[Start of Attachment]

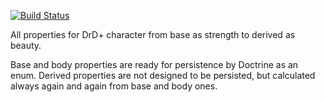 [![Build Status](https://travis-ci.org/jaroslavtyc/drd-plus-properties.svg?branch=master)](https://travis-ci.org/jaroslavtyc/drd-plus-properties)

All properties for DrD+ character from base as strength to derived as beauty.

Base and body properties are ready for persistence by Doctrine as an enum.
Derived properties are not designed to be persisted, but calculated always again and again from base and body ones.
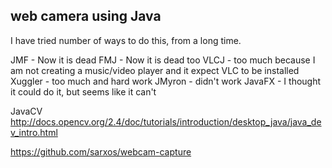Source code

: ## web camera using Java


I have tried number of ways to do this, from a long time.

JMF - Now it is dead
FMJ - Now it is dead too
VLCJ - too much because I am not creating a music/video player and it expect VLC to be installed
Xuggler - too much and hard work
JMyron - didn't work
JavaFX - I thought it could do it, but seems like it can't


 JavaCV  http://docs.opencv.org/2.4/doc/tutorials/introduction/desktop_java/java_dev_intro.html


 https://github.com/sarxos/webcam-capture

##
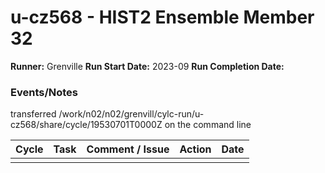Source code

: # u-cz568 - HIST2 Ensemble Member 32

**Runner:**  Grenville 
**Run Start Date:**  2023-09
**Run Completion Date:**

### Events/Notes

transferred /work/n02/n02/grenvill/cylc-run/u-cz568/share/cycle/19530701T0000Z on the command line

| Cycle | Task | Comment / Issue | Action | Date |
| ---   | ---  | ---             | ---    | ---  |
|  |  | |   |  |
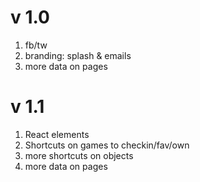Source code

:# v 1.0

1. fb/tw
1. branding: splash & emails
1. more data on pages

# v 1.1

1. React elements
1. Shortcuts on games to checkin/fav/own
1. more shortcuts on objects
1. more data on pages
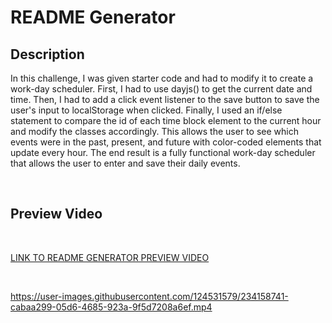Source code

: # README Generator

## Description
In this challenge, I was given starter code and had to modify it to create a work-day scheduler. First, I had to use dayjs() to get the current date and time. Then, I had to add a click event listener to the save button to save the user's input to localStorage when clicked. Finally, I used an if/else statement to compare the id of each time block element to the current hour and modify the classes accordingly. This allows the user to see which events were in the past, present, and future with color-coded elements that update every hour. The end result is a fully functional work-day scheduler that allows the user to enter and save their daily events.

<br>

## Preview Video
<br>

[LINK TO README GENERATOR PREVIEW VIDEO](https://watch.screencastify.com/v/l2XoVRs1EonEnYf0KwFh)

<br>

https://user-images.githubusercontent.com/124531579/234158741-cabaa299-05d6-4685-923a-9f5d7208a6ef.mp4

[End of Attachment]

DIRECTIONS FOR THIS TASK → Your answer must be an exact copy of the records, with every picture left out.

TASK OUTPUT →
 [![Build Status](https://travis-ci.org/jaroslavtyc/drd-plus-properties.svg?branch=master)](https://travis-ci.org/jaroslavtyc/drd-plus-properties)

All properties for DrD+ character from base as strength to derived as beauty.

Base and body properties are ready for persistence by Doctrine as an enum.
Derived properties are not designed to be persisted, but calculated always again and again from base and body ones.
Source code

: ## web camera using Java


I have tried number of ways to do this, from a long time.

JMF - Now it is dead
FMJ - Now it is dead too
VLCJ - too much because I am not creating a music/video player and it expect VLC to be installed
Xuggler - too much and hard work
JMyron - didn't work
JavaFX - I thought it could do it, but seems like it can't


 JavaCV  http://docs.opencv.org/2.4/doc/tutorials/introduction/desktop_java/java_dev_intro.html


 https://github.com/sarxos/webcam-capture

##
Source code

: # u-cz568 - HIST2 Ensemble Member 32

**Runner:**  Grenville 
**Run Start Date:**  2023-09
**Run Completion Date:**

### Events/Notes

transferred /work/n02/n02/grenvill/cylc-run/u-cz568/share/cycle/19530701T0000Z on the command line

| Cycle | Task | Comment / Issue | Action | Date |
| ---   | ---  | ---             | ---    | ---  |
|  |  | |   |  |
Source code

:# v 1.0

1. fb/tw
1. branding: splash & emails
1. more data on pages

# v 1.1

1. React elements
1. Shortcuts on games to checkin/fav/own
1. more shortcuts on objects
1. more data on pages
Source code

: # README Generator

## Description
In this challenge, I was given starter code and had to modify it to create a work-day scheduler. First, I had to use dayjs() to get the current date and time. Then, I had to add a click event listener to the save button to save the user's input to localStorage when clicked. Finally, I used an if/else statement to compare the id of each time block element to the current hour and modify the classes accordingly. This allows the user to see which events were in the past, present, and future with color-coded elements that update every hour. The end result is a fully functional work-day scheduler that allows the user to enter and save their daily events.

<br>

## Preview Video
<br>

[LINK TO README GENERATOR PREVIEW VIDEO](https://watch.screencastify.com/v/l2XoVRs1EonEnYf0KwFh)

<br>

https://user-images.githubusercontent.com/124531579/234158741-cabaa299-05d6-4685-923a-9f5d7208a6ef.mp4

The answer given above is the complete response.